Stored data entries
--- --- ---

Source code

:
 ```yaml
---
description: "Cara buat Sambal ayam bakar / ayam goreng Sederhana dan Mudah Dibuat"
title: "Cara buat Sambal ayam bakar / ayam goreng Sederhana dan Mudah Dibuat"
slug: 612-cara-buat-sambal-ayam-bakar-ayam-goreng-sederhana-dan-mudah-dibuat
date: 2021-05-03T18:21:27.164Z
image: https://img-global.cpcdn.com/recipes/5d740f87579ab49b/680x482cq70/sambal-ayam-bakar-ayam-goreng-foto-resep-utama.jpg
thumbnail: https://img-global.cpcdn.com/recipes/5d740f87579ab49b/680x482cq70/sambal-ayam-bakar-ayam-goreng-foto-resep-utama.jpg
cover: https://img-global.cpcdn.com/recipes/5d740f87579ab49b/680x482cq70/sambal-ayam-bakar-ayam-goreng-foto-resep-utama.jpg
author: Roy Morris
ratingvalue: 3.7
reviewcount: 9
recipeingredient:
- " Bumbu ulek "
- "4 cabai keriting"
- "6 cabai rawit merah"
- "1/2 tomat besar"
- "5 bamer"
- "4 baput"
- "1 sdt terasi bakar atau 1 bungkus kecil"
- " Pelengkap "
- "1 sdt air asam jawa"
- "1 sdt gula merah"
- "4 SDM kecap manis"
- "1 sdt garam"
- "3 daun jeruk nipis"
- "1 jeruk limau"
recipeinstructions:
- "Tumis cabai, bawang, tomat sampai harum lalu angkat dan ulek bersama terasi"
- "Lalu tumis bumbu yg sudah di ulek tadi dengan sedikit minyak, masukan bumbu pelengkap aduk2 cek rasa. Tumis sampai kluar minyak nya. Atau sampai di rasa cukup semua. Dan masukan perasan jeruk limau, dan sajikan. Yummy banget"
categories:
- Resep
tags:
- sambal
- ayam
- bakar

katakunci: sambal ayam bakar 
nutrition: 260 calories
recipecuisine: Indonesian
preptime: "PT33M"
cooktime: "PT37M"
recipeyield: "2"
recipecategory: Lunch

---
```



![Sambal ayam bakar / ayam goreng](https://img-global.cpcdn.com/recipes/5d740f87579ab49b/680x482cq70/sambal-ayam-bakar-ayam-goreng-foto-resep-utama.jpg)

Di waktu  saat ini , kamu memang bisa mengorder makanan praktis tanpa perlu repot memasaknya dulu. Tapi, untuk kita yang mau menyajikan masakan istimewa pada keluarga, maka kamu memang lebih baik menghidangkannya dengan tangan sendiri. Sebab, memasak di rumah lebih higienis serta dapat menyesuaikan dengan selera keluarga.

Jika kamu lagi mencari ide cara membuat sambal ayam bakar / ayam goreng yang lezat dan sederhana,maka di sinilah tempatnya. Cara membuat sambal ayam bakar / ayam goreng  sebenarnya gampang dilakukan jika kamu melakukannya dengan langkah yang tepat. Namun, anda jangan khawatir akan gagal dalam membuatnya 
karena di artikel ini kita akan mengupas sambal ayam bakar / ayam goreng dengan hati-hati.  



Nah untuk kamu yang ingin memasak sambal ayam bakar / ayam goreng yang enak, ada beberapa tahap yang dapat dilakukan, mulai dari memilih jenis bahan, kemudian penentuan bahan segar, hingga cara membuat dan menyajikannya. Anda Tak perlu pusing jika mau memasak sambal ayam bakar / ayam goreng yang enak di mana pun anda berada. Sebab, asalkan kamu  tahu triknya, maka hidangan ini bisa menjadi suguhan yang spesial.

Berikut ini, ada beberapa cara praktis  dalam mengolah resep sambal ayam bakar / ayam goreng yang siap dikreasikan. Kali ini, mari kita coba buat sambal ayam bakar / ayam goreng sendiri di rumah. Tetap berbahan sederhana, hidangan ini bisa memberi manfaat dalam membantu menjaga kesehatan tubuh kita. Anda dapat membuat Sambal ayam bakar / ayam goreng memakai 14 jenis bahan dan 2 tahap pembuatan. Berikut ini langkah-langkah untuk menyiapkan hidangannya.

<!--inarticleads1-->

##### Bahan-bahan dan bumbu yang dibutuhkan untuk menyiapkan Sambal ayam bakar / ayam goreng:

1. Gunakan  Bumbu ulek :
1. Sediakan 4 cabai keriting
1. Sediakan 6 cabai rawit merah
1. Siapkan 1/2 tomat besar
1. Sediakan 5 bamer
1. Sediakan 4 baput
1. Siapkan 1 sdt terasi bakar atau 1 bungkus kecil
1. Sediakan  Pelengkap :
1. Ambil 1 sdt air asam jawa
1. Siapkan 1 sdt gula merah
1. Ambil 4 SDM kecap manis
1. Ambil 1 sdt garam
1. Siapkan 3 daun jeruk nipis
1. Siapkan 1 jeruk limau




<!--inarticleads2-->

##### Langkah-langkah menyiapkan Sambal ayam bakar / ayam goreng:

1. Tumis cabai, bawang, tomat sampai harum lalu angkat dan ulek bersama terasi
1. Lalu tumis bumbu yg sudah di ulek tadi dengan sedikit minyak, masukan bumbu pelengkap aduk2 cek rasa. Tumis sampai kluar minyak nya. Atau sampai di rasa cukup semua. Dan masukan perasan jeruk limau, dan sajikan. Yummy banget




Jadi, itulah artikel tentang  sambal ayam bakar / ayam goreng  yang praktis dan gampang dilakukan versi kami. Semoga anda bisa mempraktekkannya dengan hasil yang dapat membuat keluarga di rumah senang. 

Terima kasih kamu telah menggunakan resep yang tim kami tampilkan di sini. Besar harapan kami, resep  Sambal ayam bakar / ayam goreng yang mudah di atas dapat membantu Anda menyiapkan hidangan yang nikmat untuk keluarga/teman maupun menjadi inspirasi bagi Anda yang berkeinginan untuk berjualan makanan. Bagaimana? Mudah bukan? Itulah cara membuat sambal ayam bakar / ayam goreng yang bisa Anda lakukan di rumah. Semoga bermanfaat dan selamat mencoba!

--- --- ---

_WHAT YOU WILL DO_
Return every record above exactly, line by line.

_OUTPUT FOR THIS EXERCISE_
Source code

:
 ```yaml
---
description: "Cara buat Sambal ayam bakar / ayam goreng Sederhana dan Mudah Dibuat"
title: "Cara buat Sambal ayam bakar / ayam goreng Sederhana dan Mudah Dibuat"
slug: 612-cara-buat-sambal-ayam-bakar-ayam-goreng-sederhana-dan-mudah-dibuat
date: 2021-05-03T18:21:27.164Z
image: https://img-global.cpcdn.com/recipes/5d740f87579ab49b/680x482cq70/sambal-ayam-bakar-ayam-goreng-foto-resep-utama.jpg
thumbnail: https://img-global.cpcdn.com/recipes/5d740f87579ab49b/680x482cq70/sambal-ayam-bakar-ayam-goreng-foto-resep-utama.jpg
cover: https://img-global.cpcdn.com/recipes/5d740f87579ab49b/680x482cq70/sambal-ayam-bakar-ayam-goreng-foto-resep-utama.jpg
author: Roy Morris
ratingvalue: 3.7
reviewcount: 9
recipeingredient:
- " Bumbu ulek "
- "4 cabai keriting"
- "6 cabai rawit merah"
- "1/2 tomat besar"
- "5 bamer"
- "4 baput"
- "1 sdt terasi bakar atau 1 bungkus kecil"
- " Pelengkap "
- "1 sdt air asam jawa"
- "1 sdt gula merah"
- "4 SDM kecap manis"
- "1 sdt garam"
- "3 daun jeruk nipis"
- "1 jeruk limau"
recipeinstructions:
- "Tumis cabai, bawang, tomat sampai harum lalu angkat dan ulek bersama terasi"
- "Lalu tumis bumbu yg sudah di ulek tadi dengan sedikit minyak, masukan bumbu pelengkap aduk2 cek rasa. Tumis sampai kluar minyak nya. Atau sampai di rasa cukup semua. Dan masukan perasan jeruk limau, dan sajikan. Yummy banget"
categories:
- Resep
tags:
- sambal
- ayam
- bakar

katakunci: sambal ayam bakar 
nutrition: 260 calories
recipecuisine: Indonesian
preptime: "PT33M"
cooktime: "PT37M"
recipeyield: "2"
recipecategory: Lunch

---
```



![Sambal ayam bakar / ayam goreng](https://img-global.cpcdn.com/recipes/5d740f87579ab49b/680x482cq70/sambal-ayam-bakar-ayam-goreng-foto-resep-utama.jpg)

Di waktu  saat ini , kamu memang bisa mengorder makanan praktis tanpa perlu repot memasaknya dulu. Tapi, untuk kita yang mau menyajikan masakan istimewa pada keluarga, maka kamu memang lebih baik menghidangkannya dengan tangan sendiri. Sebab, memasak di rumah lebih higienis serta dapat menyesuaikan dengan selera keluarga.

Jika kamu lagi mencari ide cara membuat sambal ayam bakar / ayam goreng yang lezat dan sederhana,maka di sinilah tempatnya. Cara membuat sambal ayam bakar / ayam goreng  sebenarnya gampang dilakukan jika kamu melakukannya dengan langkah yang tepat. Namun, anda jangan khawatir akan gagal dalam membuatnya 
karena di artikel ini kita akan mengupas sambal ayam bakar / ayam goreng dengan hati-hati.  



Nah untuk kamu yang ingin memasak sambal ayam bakar / ayam goreng yang enak, ada beberapa tahap yang dapat dilakukan, mulai dari memilih jenis bahan, kemudian penentuan bahan segar, hingga cara membuat dan menyajikannya. Anda Tak perlu pusing jika mau memasak sambal ayam bakar / ayam goreng yang enak di mana pun anda berada. Sebab, asalkan kamu  tahu triknya, maka hidangan ini bisa menjadi suguhan yang spesial.

Berikut ini, ada beberapa cara praktis  dalam mengolah resep sambal ayam bakar / ayam goreng yang siap dikreasikan. Kali ini, mari kita coba buat sambal ayam bakar / ayam goreng sendiri di rumah. Tetap berbahan sederhana, hidangan ini bisa memberi manfaat dalam membantu menjaga kesehatan tubuh kita. Anda dapat membuat Sambal ayam bakar / ayam goreng memakai 14 jenis bahan dan 2 tahap pembuatan. Berikut ini langkah-langkah untuk menyiapkan hidangannya.

<!--inarticleads1-->

##### Bahan-bahan dan bumbu yang dibutuhkan untuk menyiapkan Sambal ayam bakar / ayam goreng:

1. Gunakan  Bumbu ulek :
1. Sediakan 4 cabai keriting
1. Sediakan 6 cabai rawit merah
1. Siapkan 1/2 tomat besar
1. Sediakan 5 bamer
1. Sediakan 4 baput
1. Siapkan 1 sdt terasi bakar atau 1 bungkus kecil
1. Sediakan  Pelengkap :
1. Ambil 1 sdt air asam jawa
1. Siapkan 1 sdt gula merah
1. Ambil 4 SDM kecap manis
1. Ambil 1 sdt garam
1. Siapkan 3 daun jeruk nipis
1. Siapkan 1 jeruk limau




<!--inarticleads2-->

##### Langkah-langkah menyiapkan Sambal ayam bakar / ayam goreng:

1. Tumis cabai, bawang, tomat sampai harum lalu angkat dan ulek bersama terasi
1. Lalu tumis bumbu yg sudah di ulek tadi dengan sedikit minyak, masukan bumbu pelengkap aduk2 cek rasa. Tumis sampai kluar minyak nya. Atau sampai di rasa cukup semua. Dan masukan perasan jeruk limau, dan sajikan. Yummy banget




Jadi, itulah artikel tentang  sambal ayam bakar / ayam goreng  yang praktis dan gampang dilakukan versi kami. Semoga anda bisa mempraktekkannya dengan hasil yang dapat membuat keluarga di rumah senang. 

Terima kasih kamu telah menggunakan resep yang tim kami tampilkan di sini. Besar harapan kami, resep  Sambal ayam bakar / ayam goreng yang mudah di atas dapat membantu Anda menyiapkan hidangan yang nikmat untuk keluarga/teman maupun menjadi inspirasi bagi Anda yang berkeinginan untuk berjualan makanan. Bagaimana? Mudah bukan? Itulah cara membuat sambal ayam bakar / ayam goreng yang bisa Anda lakukan di rumah. Semoga bermanfaat dan selamat mencoba!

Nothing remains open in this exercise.